*AIM OF THE TASK*:
When you write out the records, keep every word exact and drop the pictures.

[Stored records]
========================

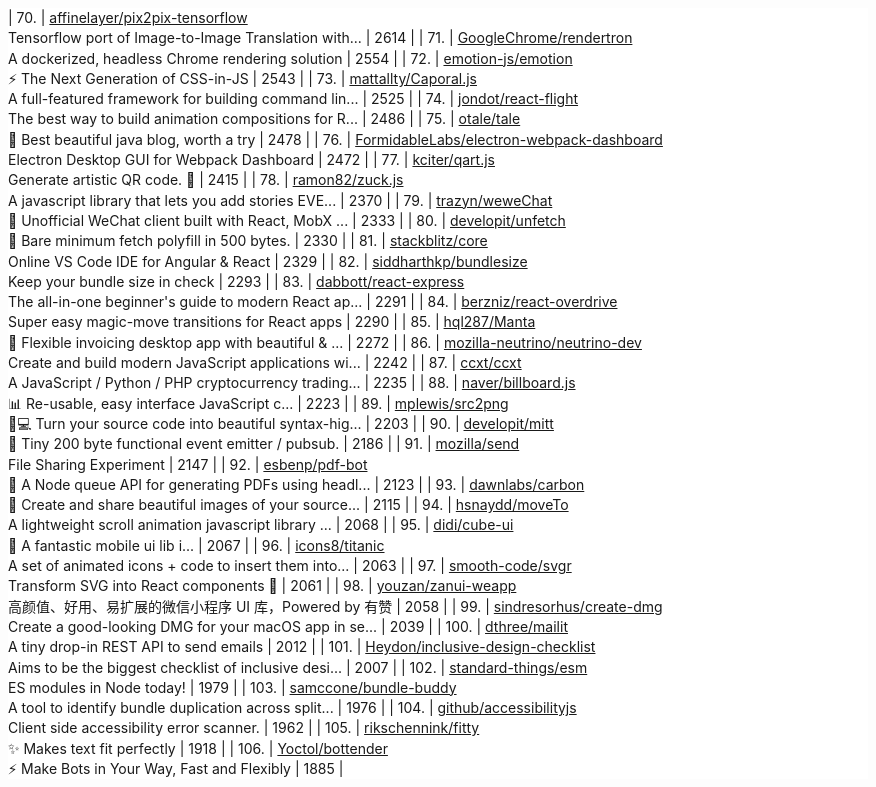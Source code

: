 | 70. | [affinelayer/pix2pix-tensorflow](https://github.com/affinelayer/pix2pix-tensorflow) <br/>Tensorflow port of Image-to-Image Translation with... | 2614 |
| 71. | [GoogleChrome/rendertron](https://github.com/GoogleChrome/rendertron) <br/>A dockerized, headless Chrome rendering solution | 2554 |
| 72. | [emotion-js/emotion](https://github.com/emotion-js/emotion) <br/>⚡️ The Next Generation of CSS-in-JS | 2543 |
| 73. | [mattallty/Caporal.js](https://github.com/mattallty/Caporal.js) <br/>A full-featured framework for building command lin... | 2525 |
| 74. | [jondot/react-flight](https://github.com/jondot/react-flight) <br/>The best way to build animation compositions for R... | 2486 |
| 75. | [otale/tale](https://github.com/otale/tale) <br/>🦄 Best beautiful java blog, worth a try | 2478 |
| 76. | [FormidableLabs/electron-webpack-dashboard](https://github.com/FormidableLabs/electron-webpack-dashboard) <br/>Electron Desktop GUI for Webpack Dashboard | 2472 |
| 77. | [kciter/qart.js](https://github.com/kciter/qart.js) <br/>Generate artistic QR code. 🎨 | 2415 |
| 78. | [ramon82/zuck.js](https://github.com/ramon82/zuck.js) <br/>A javascript library that lets you add stories EVE... | 2370 |
| 79. | [trazyn/weweChat](https://github.com/trazyn/weweChat) <br/>💬 Unofficial WeChat client built with React, MobX ... | 2333 |
| 80. | [developit/unfetch](https://github.com/developit/unfetch) <br/>🐶 Bare minimum fetch polyfill in 500 bytes. | 2330 |
| 81. | [stackblitz/core](https://github.com/stackblitz/core) <br/>Online VS Code IDE for Angular & React | 2329 |
| 82. | [siddharthkp/bundlesize](https://github.com/siddharthkp/bundlesize) <br/>Keep your bundle size in check | 2293 |
| 83. | [dabbott/react-express](https://github.com/dabbott/react-express) <br/>The all-in-one beginner's guide to modern React ap... | 2291 |
| 84. | [berzniz/react-overdrive](https://github.com/berzniz/react-overdrive) <br/>Super easy magic-move transitions for React apps | 2290 |
| 85. | [hql287/Manta](https://github.com/hql287/Manta) <br/>🎉 Flexible invoicing desktop app with beautiful & ... | 2272 |
| 86. | [mozilla-neutrino/neutrino-dev](https://github.com/mozilla-neutrino/neutrino-dev) <br/>Create and build modern JavaScript applications wi... | 2242 |
| 87. | [ccxt/ccxt](https://github.com/ccxt/ccxt) <br/>A JavaScript / Python / PHP cryptocurrency trading... | 2235 |
| 88. | [naver/billboard.js](https://github.com/naver/billboard.js) <br/>:bar_chart: Re-usable, easy interface JavaScript c... | 2223 |
| 89. | [mplewis/src2png](https://github.com/mplewis/src2png) <br/>📸💻 Turn your source code into beautiful syntax-hig... | 2203 |
| 90. | [developit/mitt](https://github.com/developit/mitt) <br/>🥊 Tiny 200 byte functional event emitter / pubsub. | 2186 |
| 91. | [mozilla/send](https://github.com/mozilla/send) <br/>File Sharing Experiment | 2147 |
| 92. | [esbenp/pdf-bot](https://github.com/esbenp/pdf-bot) <br/>🤖 A Node queue API for generating PDFs using headl... | 2123 |
| 93. | [dawnlabs/carbon](https://github.com/dawnlabs/carbon) <br/>🎨 Create and share beautiful images of your source... | 2115 |
| 94. | [hsnaydd/moveTo](https://github.com/hsnaydd/moveTo) <br/>A lightweight scroll animation javascript library ... | 2068 |
| 95. | [didi/cube-ui](https://github.com/didi/cube-ui) <br/>:large_orange_diamond: A fantastic mobile ui lib i... | 2067 |
| 96. | [icons8/titanic](https://github.com/icons8/titanic) <br/>A set of animated icons + code to insert them into... | 2063 |
| 97. | [smooth-code/svgr](https://github.com/smooth-code/svgr) <br/>Transform SVG into React components 🦁 | 2061 |
| 98. | [youzan/zanui-weapp](https://github.com/youzan/zanui-weapp) <br/>高颜值、好用、易扩展的微信小程序 UI 库，Powered by 有赞 | 2058 |
| 99. | [sindresorhus/create-dmg](https://github.com/sindresorhus/create-dmg) <br/>Create a good-looking DMG for your macOS app in se... | 2039 |
| 100. | [dthree/mailit](https://github.com/dthree/mailit) <br/>A tiny drop-in REST API to send emails | 2012 |
| 101. | [Heydon/inclusive-design-checklist](https://github.com/Heydon/inclusive-design-checklist) <br/>Aims to be the biggest checklist of inclusive desi... | 2007 |
| 102. | [standard-things/esm](https://github.com/standard-things/esm) <br/>ES modules in Node today! | 1979 |
| 103. | [samccone/bundle-buddy](https://github.com/samccone/bundle-buddy) <br/>A tool to identify bundle duplication across split... | 1976 |
| 104. | [github/accessibilityjs](https://github.com/github/accessibilityjs) <br/>Client side accessibility error scanner. | 1962 |
| 105. | [rikschennink/fitty](https://github.com/rikschennink/fitty) <br/>✨ Makes text fit perfectly | 1918 |
| 106. | [Yoctol/bottender](https://github.com/Yoctol/bottender) <br/>⚡️ Make Bots in Your Way, Fast and Flexibly | 1885 |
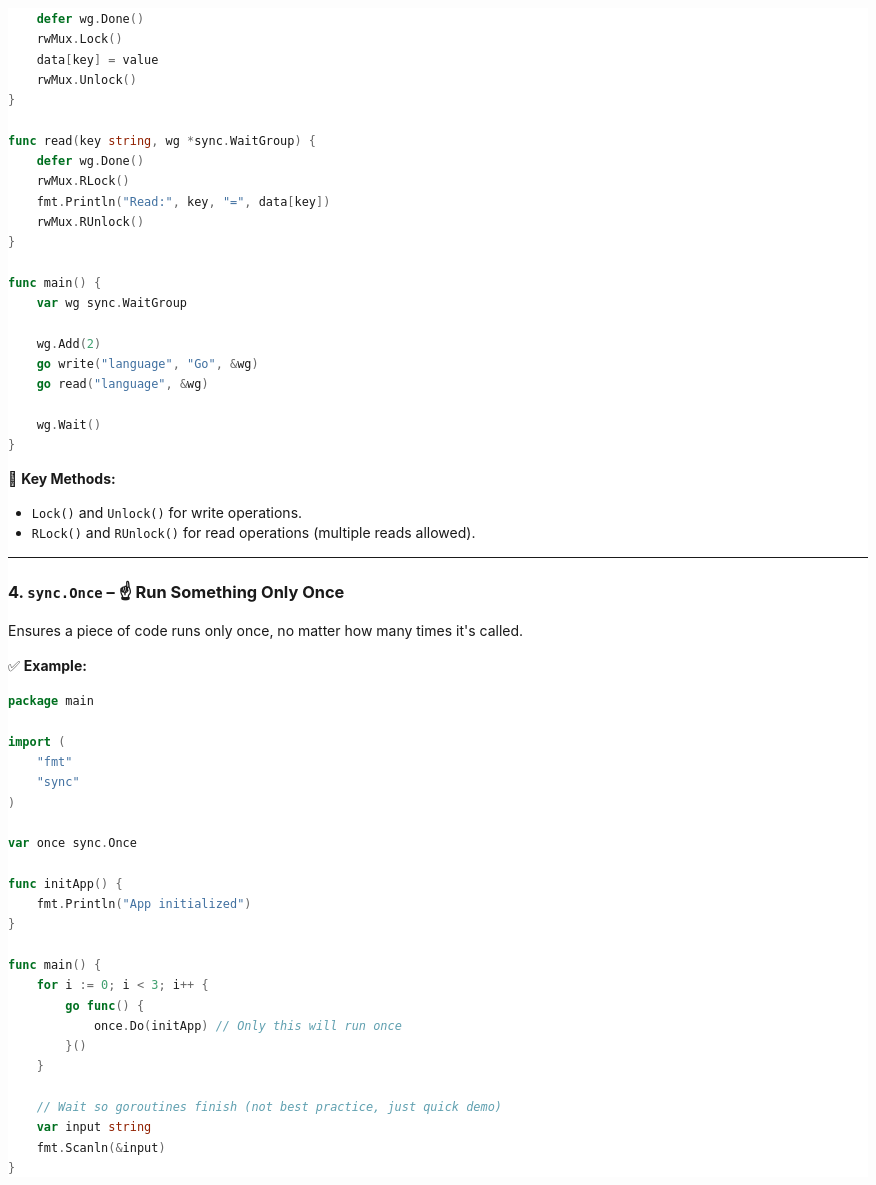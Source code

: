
 ```go
    defer wg.Done()
    rwMux.Lock()
    data[key] = value
    rwMux.Unlock()
}

func read(key string, wg *sync.WaitGroup) {
    defer wg.Done()
    rwMux.RLock()
    fmt.Println("Read:", key, "=", data[key])
    rwMux.RUnlock()
}

func main() {
    var wg sync.WaitGroup

    wg.Add(2)
    go write("language", "Go", &wg)
    go read("language", &wg)

    wg.Wait()
}
```

🧠 **Key Methods:**  
- `Lock()` and `Unlock()` for write operations.  
- `RLock()` and `RUnlock()` for read operations (multiple reads allowed).

---

### 4. `sync.Once` – ☝️ Run Something Only Once  
Ensures a piece of code runs only once, no matter how many times it's called.

✅ **Example:**

```go
package main

import (
    "fmt"
    "sync"
)

var once sync.Once

func initApp() {
    fmt.Println("App initialized")
}

func main() {
    for i := 0; i < 3; i++ {
        go func() {
            once.Do(initApp) // Only this will run once
        }()
    }

    // Wait so goroutines finish (not best practice, just quick demo)
    var input string
    fmt.Scanln(&input)
}
```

========================

*REPLY*:
Source code

: | 70. | [affinelayer/pix2pix-tensorflow](https://github.com/affinelayer/pix2pix-tensorflow) <br/>Tensorflow port of Image-to-Image Translation with... | 2614 |
| 71. | [GoogleChrome/rendertron](https://github.com/GoogleChrome/rendertron) <br/>A dockerized, headless Chrome rendering solution | 2554 |
| 72. | [emotion-js/emotion](https://github.com/emotion-js/emotion) <br/>⚡️ The Next Generation of CSS-in-JS | 2543 |
| 73. | [mattallty/Caporal.js](https://github.com/mattallty/Caporal.js) <br/>A full-featured framework for building command lin... | 2525 |
| 74. | [jondot/react-flight](https://github.com/jondot/react-flight) <br/>The best way to build animation compositions for R... | 2486 |
| 75. | [otale/tale](https://github.com/otale/tale) <br/>🦄 Best beautiful java blog, worth a try | 2478 |
| 76. | [FormidableLabs/electron-webpack-dashboard](https://github.com/FormidableLabs/electron-webpack-dashboard) <br/>Electron Desktop GUI for Webpack Dashboard | 2472 |
| 77. | [kciter/qart.js](https://github.com/kciter/qart.js) <br/>Generate artistic QR code. 🎨 | 2415 |
| 78. | [ramon82/zuck.js](https://github.com/ramon82/zuck.js) <br/>A javascript library that lets you add stories EVE... | 2370 |
| 79. | [trazyn/weweChat](https://github.com/trazyn/weweChat) <br/>💬 Unofficial WeChat client built with React, MobX ... | 2333 |
| 80. | [developit/unfetch](https://github.com/developit/unfetch) <br/>🐶 Bare minimum fetch polyfill in 500 bytes. | 2330 |
| 81. | [stackblitz/core](https://github.com/stackblitz/core) <br/>Online VS Code IDE for Angular & React | 2329 |
| 82. | [siddharthkp/bundlesize](https://github.com/siddharthkp/bundlesize) <br/>Keep your bundle size in check | 2293 |
| 83. | [dabbott/react-express](https://github.com/dabbott/react-express) <br/>The all-in-one beginner's guide to modern React ap... | 2291 |
| 84. | [berzniz/react-overdrive](https://github.com/berzniz/react-overdrive) <br/>Super easy magic-move transitions for React apps | 2290 |
| 85. | [hql287/Manta](https://github.com/hql287/Manta) <br/>🎉 Flexible invoicing desktop app with beautiful & ... | 2272 |
| 86. | [mozilla-neutrino/neutrino-dev](https://github.com/mozilla-neutrino/neutrino-dev) <br/>Create and build modern JavaScript applications wi... | 2242 |
| 87. | [ccxt/ccxt](https://github.com/ccxt/ccxt) <br/>A JavaScript / Python / PHP cryptocurrency trading... | 2235 |
| 88. | [naver/billboard.js](https://github.com/naver/billboard.js) <br/>:bar_chart: Re-usable, easy interface JavaScript c... | 2223 |
| 89. | [mplewis/src2png](https://github.com/mplewis/src2png) <br/>📸💻 Turn your source code into beautiful syntax-hig... | 2203 |
| 90. | [developit/mitt](https://github.com/developit/mitt) <br/>🥊 Tiny 200 byte functional event emitter / pubsub. | 2186 |
| 91. | [mozilla/send](https://github.com/mozilla/send) <br/>File Sharing Experiment | 2147 |
| 92. | [esbenp/pdf-bot](https://github.com/esbenp/pdf-bot) <br/>🤖 A Node queue API for generating PDFs using headl... | 2123 |
| 93. | [dawnlabs/carbon](https://github.com/dawnlabs/carbon) <br/>🎨 Create and share beautiful images of your source... | 2115 |
| 94. | [hsnaydd/moveTo](https://github.com/hsnaydd/moveTo) <br/>A lightweight scroll animation javascript library ... | 2068 |
| 95. | [didi/cube-ui](https://github.com/didi/cube-ui) <br/>:large_orange_diamond: A fantastic mobile ui lib i... | 2067 |
| 96. | [icons8/titanic](https://github.com/icons8/titanic) <br/>A set of animated icons + code to insert them into... | 2063 |
| 97. | [smooth-code/svgr](https://github.com/smooth-code/svgr) <br/>Transform SVG into React components 🦁 | 2061 |
| 98. | [youzan/zanui-weapp](https://github.com/youzan/zanui-weapp) <br/>高颜值、好用、易扩展的微信小程序 UI 库，Powered by 有赞 | 2058 |
| 99. | [sindresorhus/create-dmg](https://github.com/sindresorhus/create-dmg) <br/>Create a good-looking DMG for your macOS app in se... | 2039 |
| 100. | [dthree/mailit](https://github.com/dthree/mailit) <br/>A tiny drop-in REST API to send emails | 2012 |
| 101. | [Heydon/inclusive-design-checklist](https://github.com/Heydon/inclusive-design-checklist) <br/>Aims to be the biggest checklist of inclusive desi... | 2007 |
| 102. | [standard-things/esm](https://github.com/standard-things/esm) <br/>ES modules in Node today! | 1979 |
| 103. | [samccone/bundle-buddy](https://github.com/samccone/bundle-buddy) <br/>A tool to identify bundle duplication across split... | 1976 |
| 104. | [github/accessibilityjs](https://github.com/github/accessibilityjs) <br/>Client side accessibility error scanner. | 1962 |
| 105. | [rikschennink/fitty](https://github.com/rikschennink/fitty) <br/>✨ Makes text fit perfectly | 1918 |
| 106. | [Yoctol/bottender](https://github.com/Yoctol/bottender) <br/>⚡️ Make Bots in Your Way, Fast and Flexibly | 1885 |
Source code

:
 ```go
    defer wg.Done()
    rwMux.Lock()
    data[key] = value
    rwMux.Unlock()
}

func read(key string, wg *sync.WaitGroup) {
    defer wg.Done()
    rwMux.RLock()
    fmt.Println("Read:", key, "=", data[key])
    rwMux.RUnlock()
}

func main() {
    var wg sync.WaitGroup

    wg.Add(2)
    go write("language", "Go", &wg)
    go read("language", &wg)

    wg.Wait()
}
```

🧠 **Key Methods:**  
- `Lock()` and `Unlock()` for write operations.  
- `RLock()` and `RUnlock()` for read operations (multiple reads allowed).

---

### 4. `sync.Once` – ☝️ Run Something Only Once  
Ensures a piece of code runs only once, no matter how many times it's called.

✅ **Example:**

```go
package main

import (
    "fmt"
    "sync"
)

var once sync.Once

func initApp() {
    fmt.Println("App initialized")
}

func main() {
    for i := 0; i < 3; i++ {
        go func() {
            once.Do(initApp) // Only this will run once
        }()
    }

    // Wait so goroutines finish (not best practice, just quick demo)
    var input string
    fmt.Scanln(&input)
}
```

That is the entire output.